ABOUT THIS TASK: Transcribe, verbatim, every line from the start of the entries through the line that contains "时间（而非 $\Theta(n)$ 时间）标识指向这些项的微型指针在值数组中的位置。"; include both boundary lines and omit all others.

Records from a dataset:
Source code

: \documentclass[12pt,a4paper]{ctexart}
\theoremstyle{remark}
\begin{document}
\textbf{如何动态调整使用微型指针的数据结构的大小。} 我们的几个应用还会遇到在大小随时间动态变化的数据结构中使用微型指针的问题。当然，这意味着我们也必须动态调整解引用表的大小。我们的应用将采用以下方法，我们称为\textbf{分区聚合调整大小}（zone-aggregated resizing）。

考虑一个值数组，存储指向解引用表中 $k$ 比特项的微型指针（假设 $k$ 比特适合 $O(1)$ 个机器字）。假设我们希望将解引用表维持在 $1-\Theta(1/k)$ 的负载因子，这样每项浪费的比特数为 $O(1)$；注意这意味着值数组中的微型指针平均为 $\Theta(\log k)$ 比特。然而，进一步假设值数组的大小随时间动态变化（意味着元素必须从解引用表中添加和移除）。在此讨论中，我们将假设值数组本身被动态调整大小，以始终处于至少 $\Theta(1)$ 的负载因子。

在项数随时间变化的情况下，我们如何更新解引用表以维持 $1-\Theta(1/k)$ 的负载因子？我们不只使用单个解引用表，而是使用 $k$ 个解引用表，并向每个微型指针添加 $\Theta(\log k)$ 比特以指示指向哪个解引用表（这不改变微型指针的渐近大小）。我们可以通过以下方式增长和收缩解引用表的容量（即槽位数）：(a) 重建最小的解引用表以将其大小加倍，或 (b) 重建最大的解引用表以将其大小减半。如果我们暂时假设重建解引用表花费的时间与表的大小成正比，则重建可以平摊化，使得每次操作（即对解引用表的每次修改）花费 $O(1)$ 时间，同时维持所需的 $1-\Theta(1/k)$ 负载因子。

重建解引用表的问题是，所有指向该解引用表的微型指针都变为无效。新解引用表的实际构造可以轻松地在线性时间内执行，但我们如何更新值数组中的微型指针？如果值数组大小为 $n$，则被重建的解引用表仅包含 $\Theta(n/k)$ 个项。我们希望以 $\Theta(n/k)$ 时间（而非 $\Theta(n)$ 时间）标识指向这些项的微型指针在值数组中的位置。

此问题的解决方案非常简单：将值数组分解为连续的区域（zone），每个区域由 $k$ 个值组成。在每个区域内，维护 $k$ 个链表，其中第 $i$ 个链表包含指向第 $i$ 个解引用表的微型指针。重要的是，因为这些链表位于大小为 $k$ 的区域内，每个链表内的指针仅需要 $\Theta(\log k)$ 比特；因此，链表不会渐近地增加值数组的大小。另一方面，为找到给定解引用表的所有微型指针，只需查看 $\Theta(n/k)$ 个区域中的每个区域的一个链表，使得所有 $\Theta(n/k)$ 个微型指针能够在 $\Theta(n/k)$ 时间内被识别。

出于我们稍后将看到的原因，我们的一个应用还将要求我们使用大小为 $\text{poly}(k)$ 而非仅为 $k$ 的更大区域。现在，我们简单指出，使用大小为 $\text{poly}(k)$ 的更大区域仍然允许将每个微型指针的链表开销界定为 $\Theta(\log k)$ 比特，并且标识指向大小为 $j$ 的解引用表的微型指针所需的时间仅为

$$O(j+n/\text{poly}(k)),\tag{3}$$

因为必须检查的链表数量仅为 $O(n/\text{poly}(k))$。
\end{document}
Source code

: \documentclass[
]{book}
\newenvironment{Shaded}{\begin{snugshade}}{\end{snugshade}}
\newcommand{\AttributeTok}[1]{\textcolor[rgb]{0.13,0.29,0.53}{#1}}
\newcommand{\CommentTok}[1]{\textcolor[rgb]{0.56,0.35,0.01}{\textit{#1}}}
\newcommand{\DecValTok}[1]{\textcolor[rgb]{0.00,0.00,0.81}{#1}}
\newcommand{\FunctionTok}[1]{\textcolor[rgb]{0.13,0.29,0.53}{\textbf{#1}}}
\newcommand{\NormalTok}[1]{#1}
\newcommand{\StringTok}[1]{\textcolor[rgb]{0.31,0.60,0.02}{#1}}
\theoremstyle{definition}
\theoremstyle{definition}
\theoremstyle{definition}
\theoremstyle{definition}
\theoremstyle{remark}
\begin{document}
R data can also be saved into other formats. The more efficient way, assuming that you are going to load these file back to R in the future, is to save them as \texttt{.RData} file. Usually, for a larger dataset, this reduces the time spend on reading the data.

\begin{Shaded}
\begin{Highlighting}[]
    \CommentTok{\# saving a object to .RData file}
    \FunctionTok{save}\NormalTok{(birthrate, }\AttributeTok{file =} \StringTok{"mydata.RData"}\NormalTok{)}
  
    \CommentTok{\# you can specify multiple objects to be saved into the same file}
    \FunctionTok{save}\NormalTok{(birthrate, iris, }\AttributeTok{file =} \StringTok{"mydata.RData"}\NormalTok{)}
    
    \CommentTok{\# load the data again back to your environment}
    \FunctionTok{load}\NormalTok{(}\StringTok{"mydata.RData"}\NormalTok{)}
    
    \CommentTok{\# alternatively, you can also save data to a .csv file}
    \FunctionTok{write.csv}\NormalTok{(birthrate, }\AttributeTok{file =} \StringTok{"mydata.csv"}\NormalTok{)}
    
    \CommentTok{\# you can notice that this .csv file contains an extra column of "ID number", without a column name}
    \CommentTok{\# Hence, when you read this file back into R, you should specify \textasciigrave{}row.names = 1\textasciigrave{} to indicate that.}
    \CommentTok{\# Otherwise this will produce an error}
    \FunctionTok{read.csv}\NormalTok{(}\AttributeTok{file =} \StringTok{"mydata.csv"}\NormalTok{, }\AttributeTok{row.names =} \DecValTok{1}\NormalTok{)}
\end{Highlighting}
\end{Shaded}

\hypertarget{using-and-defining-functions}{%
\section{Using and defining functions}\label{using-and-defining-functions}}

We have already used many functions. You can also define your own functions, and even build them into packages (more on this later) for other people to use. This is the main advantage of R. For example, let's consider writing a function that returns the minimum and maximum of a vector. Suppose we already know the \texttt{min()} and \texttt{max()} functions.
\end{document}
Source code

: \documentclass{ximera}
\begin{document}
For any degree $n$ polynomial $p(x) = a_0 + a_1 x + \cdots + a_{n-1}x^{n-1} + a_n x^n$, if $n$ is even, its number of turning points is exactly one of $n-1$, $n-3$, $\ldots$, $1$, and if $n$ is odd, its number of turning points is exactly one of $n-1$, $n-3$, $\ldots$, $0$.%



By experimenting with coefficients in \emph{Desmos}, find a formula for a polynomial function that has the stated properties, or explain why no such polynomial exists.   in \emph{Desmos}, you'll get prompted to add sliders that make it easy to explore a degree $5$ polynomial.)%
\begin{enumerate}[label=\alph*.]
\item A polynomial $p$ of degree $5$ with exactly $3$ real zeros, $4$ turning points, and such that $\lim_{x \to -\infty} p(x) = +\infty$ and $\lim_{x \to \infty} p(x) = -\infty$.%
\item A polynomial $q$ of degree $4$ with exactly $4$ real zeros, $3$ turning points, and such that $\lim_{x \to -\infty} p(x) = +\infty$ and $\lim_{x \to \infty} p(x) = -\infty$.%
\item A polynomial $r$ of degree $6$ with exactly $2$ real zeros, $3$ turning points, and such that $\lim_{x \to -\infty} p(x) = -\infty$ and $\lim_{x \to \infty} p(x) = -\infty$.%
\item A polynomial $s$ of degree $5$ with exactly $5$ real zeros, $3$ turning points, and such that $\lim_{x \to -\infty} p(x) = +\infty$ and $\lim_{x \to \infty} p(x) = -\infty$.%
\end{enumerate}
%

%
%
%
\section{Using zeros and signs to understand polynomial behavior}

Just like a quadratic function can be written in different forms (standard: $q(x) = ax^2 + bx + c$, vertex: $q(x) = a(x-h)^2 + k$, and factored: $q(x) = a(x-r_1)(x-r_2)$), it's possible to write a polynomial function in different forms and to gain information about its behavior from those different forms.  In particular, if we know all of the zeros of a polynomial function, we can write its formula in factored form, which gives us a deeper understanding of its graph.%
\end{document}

OUTPUT:
Source code

: \documentclass[12pt,a4paper]{ctexart}
\theoremstyle{remark}
\begin{document}
\textbf{如何动态调整使用微型指针的数据结构的大小。} 我们的几个应用还会遇到在大小随时间动态变化的数据结构中使用微型指针的问题。当然，这意味着我们也必须动态调整解引用表的大小。我们的应用将采用以下方法，我们称为\textbf{分区聚合调整大小}（zone-aggregated resizing）。

考虑一个值数组，存储指向解引用表中 $k$ 比特项的微型指针（假设 $k$ 比特适合 $O(1)$ 个机器字）。假设我们希望将解引用表维持在 $1-\Theta(1/k)$ 的负载因子，这样每项浪费的比特数为 $O(1)$；注意这意味着值数组中的微型指针平均为 $\Theta(\log k)$ 比特。然而，进一步假设值数组的大小随时间动态变化（意味着元素必须从解引用表中添加和移除）。在此讨论中，我们将假设值数组本身被动态调整大小，以始终处于至少 $\Theta(1)$ 的负载因子。

在项数随时间变化的情况下，我们如何更新解引用表以维持 $1-\Theta(1/k)$ 的负载因子？我们不只使用单个解引用表，而是使用 $k$ 个解引用表，并向每个微型指针添加 $\Theta(\log k)$ 比特以指示指向哪个解引用表（这不改变微型指针的渐近大小）。我们可以通过以下方式增长和收缩解引用表的容量（即槽位数）：(a) 重建最小的解引用表以将其大小加倍，或 (b) 重建最大的解引用表以将其大小减半。如果我们暂时假设重建解引用表花费的时间与表的大小成正比，则重建可以平摊化，使得每次操作（即对解引用表的每次修改）花费 $O(1)$ 时间，同时维持所需的 $1-\Theta(1/k)$ 负载因子。

重建解引用表的问题是，所有指向该解引用表的微型指针都变为无效。新解引用表的实际构造可以轻松地在线性时间内执行，但我们如何更新值数组中的微型指针？如果值数组大小为 $n$，则被重建的解引用表仅包含 $\Theta(n/k)$ 个项。我们希望以 $\Theta(n/k)$ 时间（而非 $\Theta(n)$ 时间）标识指向这些项的微型指针在值数组中的位置。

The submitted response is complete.